Ilustración: Jonathan Rosas

 

¿Será posible que el antónimo de “olvido” no sea “recuerdo” sino “justicia”? 
— Yosef Hayim Yerushalmi

La decisión del gobierno de la Ciudad de México de remover el monumento a Colón del Paseo de la Reforma nos ha dejado en una situación incómoda. Pareciera que cuestionar la decisión implicaría una posición colonialista dispuesta a disculpar las atrocidades de la conquista; por otro lado,  aceptarla implicaría deshacerse de una pieza fundamental de nuestra historia. Hoy que se celebra el mal-llamado “Día de la Raza” en honor al “descubridor”, quisiera argumentar que la justificación que la Jefa de Gobierno Claudia Shienbaum ha dado sobre la remoción de la estatua de Colón tendría que llevarnos, bajo su misma lógica, a compartir su diagnóstico, pero al mismo tiempo a ser críticos de la solución ofrecida. Y es que hay una pieza faltante en el debate, sin la cual es imposible salir de esta aporía de posturas irreconciliables.

La decisión de la Ciudad de México forma parte de un movimiento global. Por mencionar el caso más visible, en el último año en Estados Unidos fueron retirados 33 monumentos a Colón y doscientos a confederados. ¿Puede decirse que esto sea una coincidencia temporal, o más bien será el producto de un contexto político?Reportes recientes relacionan esta oleada de retiros de monumentos con la matanza de Charleston y el asesinato de George Floyd. Tras estos eventos, muchas protestas tuvieron lugar al pie de este tipo de monumentos y resultaron en su eliminación, ya sea de manera directa por la protesta o  a raíz de una deliberación pública.
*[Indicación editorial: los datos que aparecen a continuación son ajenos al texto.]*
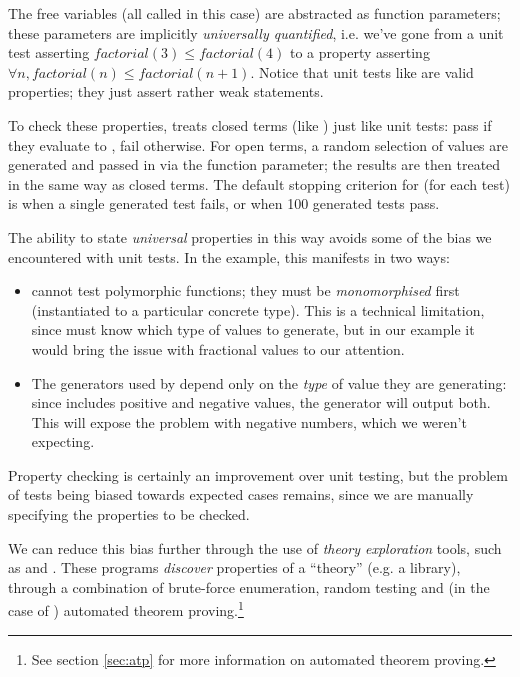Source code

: The free variables (all called  in this case) are abstracted as function parameters; these parameters are implicitly \emph{universally quantified}, i.e. we've gone from a unit test asserting $factorial(3) \leq factorial(4)$ to a property asserting $\forall n, factorial(n) \leq factorial(n+1)$. Notice that unit tests like  are valid properties; they just assert rather weak statements.

To check these properties, \qcheck{} treats closed terms (like ) just like unit tests: pass if they evaluate to , fail otherwise. For open terms, a random selection of values are generated and passed in via the function parameter; the results are then treated in the same way as closed terms. The default stopping criterion for \qcheck{} (for each test) is when a single generated test fails, or when 100 generated tests pass.

The ability to state \emph{universal} properties in this way avoids some of the bias we encountered with unit tests. In the  example, this manifests in two ways:

\begin{itemize}
  \item \qcheck{} cannot test polymorphic functions; they must be \emph{monomorphised} first (instantiated to a particular concrete type). This is a technical limitation, since \qcheck{} must know which type of values to generate, but in our example it would bring the issue with fractional values to our attention.

  \item The generators used by \qcheck{} depend only on the \emph{type} of value they are generating: since  includes positive and negative values, the  generator will output both. This will expose the problem with negative numbers, which we weren't expecting.
\end{itemize}

Property checking is certainly an improvement over unit testing, but the problem of tests being biased towards expected cases remains, since we are manually specifying the properties to be checked.

We can reduce this bias further through the use of \emph{theory exploration} tools, such as \qspec{} and \hspec{}. These programs \emph{discover} properties of a ``theory'' (e.g. a library), through a combination of brute-force enumeration, random testing and (in the case of \hspec{}) automated theorem proving.\footnote{See section \ref{sec:atp} for more information on automated theorem proving.}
Este movimiento, valiéndose de herramientas como los estudios decoloniales, feministas y la teoría crítica de la raza, ha puesto de manifiesto que las concepciones históricas sobre lo que sucedió hace quinientos, doscientos o dos mil años siguen teniendo efectos concretos en la vida de las personas hasta el día de hoy. Tomemos en cuenta, por ejemplo, las implicaciones que pudieran tener el color de piel o los órganos reproductivos con los que se nace. Para estas interpretaciones el género y la raza son elementos a través de los cuales las personas viven en carne propia el peso de la historia.  Es decir: la historia está viva y permanece inscrita en cada persona a través de elementos tan inocultables como nuestra fisionomía. El mecanismo por medio del cual estas nociones sobre el pasado, quienes sí y quienes no pertenecen  y con qué rol,  se traducen en efectos concretos en la vida cotidiana y en la justicia, es a través de la manera en la que reproducimos y replicamos nuestra historia, como son los monumentos.
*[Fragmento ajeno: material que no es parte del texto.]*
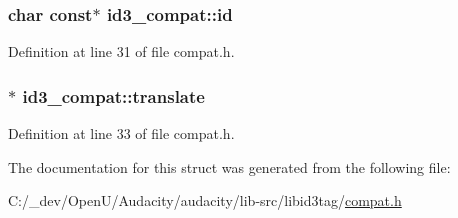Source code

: \subsubsection[{\texorpdfstring{id}{id}}]{\setlength{\rightskip}{0pt plus 5cm}char {\bf const}$\ast$ id3\+\_\+compat\+::id}\hypertarget{structid3__compat_a4bbfd05aa33c47385219a3f8d4d711c4}{}\label{structid3__compat_a4bbfd05aa33c47385219a3f8d4d711c4}


Definition at line 31 of file compat.\+h.

\subsubsection[{\texorpdfstring{translate}{translate}}]{$\ast$ id3\+\_\+compat\+::translate}\hypertarget{structid3__compat_a99f45f7c496cce28f8460562e949b427}{}\label{structid3__compat_a99f45f7c496cce28f8460562e949b427}


Definition at line 33 of file compat.\+h.



The documentation for this struct was generated from the following file\+:\begin{DoxyCompactItemize}
\item 
C\+:/\+\_\+dev/\+Open\+U/\+Audacity/audacity/lib-\/src/libid3tag/\hyperlink{libid3tag_2compat_8h}{compat.\+h}\end{DoxyCompactItemize}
Pero, ¿qué es, en todo caso, un monumento? Un monumento hace concretos y públicos los valores que seleccionamos en el pasado y decidimos proyectar hacia el futuro. Los monumentos son los lugares de la memoria, de la protesta y de la celebración. Tienen siempre un pie en el pasado y uno en el futuro. Un monumento es la versión más pública de los archivos históricos de una ciudad.
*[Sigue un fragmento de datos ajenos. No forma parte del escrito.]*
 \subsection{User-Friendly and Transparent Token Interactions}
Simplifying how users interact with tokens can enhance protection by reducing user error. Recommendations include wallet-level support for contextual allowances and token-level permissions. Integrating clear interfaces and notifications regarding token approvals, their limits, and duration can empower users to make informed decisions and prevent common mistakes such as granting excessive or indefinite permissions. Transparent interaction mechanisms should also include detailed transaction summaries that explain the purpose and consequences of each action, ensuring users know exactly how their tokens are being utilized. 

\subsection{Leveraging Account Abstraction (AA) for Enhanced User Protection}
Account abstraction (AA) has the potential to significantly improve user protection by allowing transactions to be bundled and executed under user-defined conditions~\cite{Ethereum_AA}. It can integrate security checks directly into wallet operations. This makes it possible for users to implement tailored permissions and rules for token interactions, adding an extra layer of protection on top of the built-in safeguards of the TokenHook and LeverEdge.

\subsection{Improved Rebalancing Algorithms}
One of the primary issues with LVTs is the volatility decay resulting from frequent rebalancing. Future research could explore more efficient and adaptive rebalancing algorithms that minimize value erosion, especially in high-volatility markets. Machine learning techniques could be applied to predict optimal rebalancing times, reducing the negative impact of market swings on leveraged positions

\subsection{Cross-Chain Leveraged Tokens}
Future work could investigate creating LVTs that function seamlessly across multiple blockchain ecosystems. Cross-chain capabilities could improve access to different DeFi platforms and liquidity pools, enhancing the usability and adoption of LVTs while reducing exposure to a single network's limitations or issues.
Esta idea del monumento  es consistente con la justificación de las razones para retirar la estatua de Colón que la Jefa de Gobierno presentó en un artículo en La Jornada. En ese texto, Sheinbaum plantea preguntas relevantes sobre las implicaciones políticas de los monumentos. Primero, la relación entre la memoria histórica y el futuro: “Los monumentos, estatuas y nombres de las calles de nuestra ciudad son legados que dejamos para futuras generaciones.” Segundo, la relación entre la memoria histórica y el silencio: “¿Qué se silencia cuando heroisamos a la figura de Colón? […]Se silencia el exterminio y el esclavismo de pueblos originarios.”Tercero, el intrincado vínculo entre la memoria histórica y la justicia: “Es una responsabilidad ética replantearnos el pasado para transformar las injusticias del presente. Sólo así podemos combatir el racismo y el clasismo que se viven en la actualidad.”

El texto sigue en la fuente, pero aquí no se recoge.